Parcells and Jerry Jones said they discussed Carter's standing with the team at length over a long period and concluded they no longer could keep him in the plans. Jones said the decision wasn't difficult to make. Parcells said his rules about who stays and who goes are not necessarily different for a quarterback. It's more about having a sense, he said, of how things are going to turn out.
The NFL Players Association likely will file a grievance on Carter's behalf because the collective bargaining agreement prohibits a team from cutting a player because of a failed drug test. But Jones said he's confident the move will withstand any scrutiny by the league or the union.
Parcells gave his players what sounded like a stern warning after the Carter move, reminding them that they were in "the replacement business" and any of them could go at any time. But he made his point and quickly moved on.
"His biggest thing is, you've got to take the situation and move forward," said young quarterback Drew Henson, now in position to be Testaverde's primary backup unless Parcells brings in a veteran free agent. "That's what he said to us. That's what we're trying to do."

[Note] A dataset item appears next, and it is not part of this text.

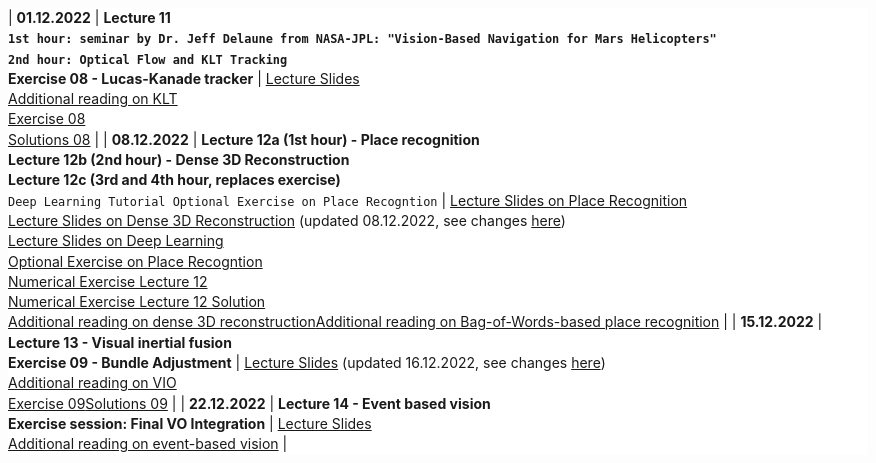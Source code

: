 | **01.12.2022** | **Lecture 11 <br />``1st hour: seminar by Dr. Jeff Delaune from NASA-JPL: "Vision-Based Navigation for Mars Helicopters"``<br />``2nd hour: Optical Flow and KLT Tracking``<br />Exercise 08 - Lucas-Kanade tracker**               | [Lecture Slides](https://rpg.ifi.uzh.ch/docs/teaching/2022/11_tracking.pdf) <br />[Additional reading on KLT](https://rpg.ifi.uzh.ch/docs/teaching/2022/lucaskanade.zip)<br />[Exercise 08](https://rpg.ifi.uzh.ch/docs/teaching/2022/exercise8.zip)<br />[Solutions 08](https://rpg.ifi.uzh.ch/docs/teaching/2022/exercise8_solution.zip)                                                                                                                                                                                                                                                                                                                                                                                                                                                                                                                                                                                                                                                                                                                        |
| **08.12.2022** | **Lecture 12a (1st hour) - Place recognition<br />Lecture 12b (2nd hour) - Dense 3D Reconstruction <br />Lecture 12c (3rd and 4th hour, replaces exercise)** <br />``Deep Learning Tutorial Optional Exercise on Place Recogntion`` | [Lecture Slides on Place Recognition](https://rpg.ifi.uzh.ch/docs/teaching/2022/12a_recognition.pdf) <br />[Lecture Slides on Dense 3D Reconstruction](https://rpg.ifi.uzh.ch/docs/teaching/2022/12b_dense_reconstruction.pdf) (updated 08.12.2022, see changes [here](https://rpg.ifi.uzh.ch/docs/teaching/2022/12b_changes.txt))<br />[Lecture Slides on Deep Learning](https://rpg.ifi.uzh.ch/docs/teaching/2022/12c_deep_learning.pdf) <br />[Optional Exercise on Place Recogntion](https://rpg.ifi.uzh.ch/docs/teaching/2022/optional_exercise_place_recognition.zip)<br />[Numerical Exercise Lecture 12](https://rpg.ifi.uzh.ch/docs/teaching/2022/lecture12_numerical_exercise.pdf) <br />[Numerical Exercise Lecture 12 Solution](https://rpg.ifi.uzh.ch/docs/teaching/2022/lecture12_numerical_exercise_solution.pdf)<br />[Additional reading on dense 3D reconstruction](https://rpg.ifi.uzh.ch/docs/teaching/2022/dense_reconstruction.zip)[Additional reading on Bag-of-Words-based place recognition](https://rpg.ifi.uzh.ch/docs/teaching/2022/recognition.zip) |
| **15.12.2022** | **Lecture 13 - Visual inertial fusion<br />Exercise 09 - Bundle Adjustment**                                                                                                                                                        | [Lecture Slides](https://rpg.ifi.uzh.ch/docs/teaching/2022/13_visual_inertial_fusion.pdf) (updated 16.12.2022, see changes [here](https://rpg.ifi.uzh.ch/docs/teaching/2022/13_changes.txt))<br />[Additional reading on VIO](https://rpg.ifi.uzh.ch/docs/teaching/2022/extra_reading_VIO.zip)<br />[Exercise 09](https://rpg.ifi.uzh.ch/docs/teaching/2022/exercise9.zip)[Solutions 09](https://rpg.ifi.uzh.ch/docs/teaching/2022/exercise9_solution.zip)                                                                                                                                                                                                                                                                                                                                                                                                                                                                                                                                                                                                           |
| **22.12.2022** | **Lecture 14 - Event based vision<br />Exercise session: Final VO Integration**                                                                                                                                                     | [Lecture Slides](https://rpg.ifi.uzh.ch/docs/teaching/2022/14_event_based_vision.pdf)<br />[Additional reading on event-based vision](https://rpg.ifi.uzh.ch/docs/teaching/2022/extra_reading_DVS.zip)                                                                                                                                                                                                                                                                                                                                                                                                                                                                                                                                                                                                                                                                                                                                                                                                                                                      |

The Cowboys have a defense that ranked first in the league last season. But there are questions about the offense, which must rely upon a trio of veteran players -- the 40-year-old Testaverde, 32-year-old wide receiver Keyshawn Johnson and 30-year-old tailback Eddie George -- who may or may not have enough good football left in them. At best, the unit will be seasoned; at worst, it will be old and slow and Parcells will have to turn to youngsters such as Henson and Julius Jones. The offensive line is in flux.
With the NFC East having spent the offseason bulking up for a possible return to its glory days, it's possible that the Cowboys could improve and still have a worse record. But Testaverde, who had a career-best season playing for Parcells with the Jets in 1998, warns not to dismiss the Parcells factor, and said he sees a team around him that is beginning to resemble a typical year-two Parcells club.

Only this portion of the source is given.